[Dataset entries]
--

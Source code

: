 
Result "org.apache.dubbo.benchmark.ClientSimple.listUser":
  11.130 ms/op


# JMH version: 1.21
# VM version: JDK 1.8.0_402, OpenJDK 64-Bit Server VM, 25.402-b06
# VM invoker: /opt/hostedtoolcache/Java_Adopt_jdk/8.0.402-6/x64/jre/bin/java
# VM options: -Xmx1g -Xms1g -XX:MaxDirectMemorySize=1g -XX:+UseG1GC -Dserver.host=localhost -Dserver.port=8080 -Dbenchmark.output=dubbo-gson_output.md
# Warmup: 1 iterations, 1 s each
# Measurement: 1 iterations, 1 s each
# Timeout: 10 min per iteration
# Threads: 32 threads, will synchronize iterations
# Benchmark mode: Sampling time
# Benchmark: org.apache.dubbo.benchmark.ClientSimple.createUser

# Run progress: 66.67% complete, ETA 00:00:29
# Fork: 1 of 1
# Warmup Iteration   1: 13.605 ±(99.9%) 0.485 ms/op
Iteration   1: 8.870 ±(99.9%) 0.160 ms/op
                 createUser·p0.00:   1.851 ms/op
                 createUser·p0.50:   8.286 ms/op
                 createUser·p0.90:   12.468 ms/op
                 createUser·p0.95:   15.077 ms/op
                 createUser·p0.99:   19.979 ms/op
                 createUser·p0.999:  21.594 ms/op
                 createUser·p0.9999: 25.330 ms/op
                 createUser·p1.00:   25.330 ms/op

--

#### Brief:
Check each line of the data above for the string "version", and copy the ones that have it.

#### Response:
# JMH version: 1.21
# VM version: JDK 1.8.0_402, OpenJDK 64-Bit Server VM, 25.402-b06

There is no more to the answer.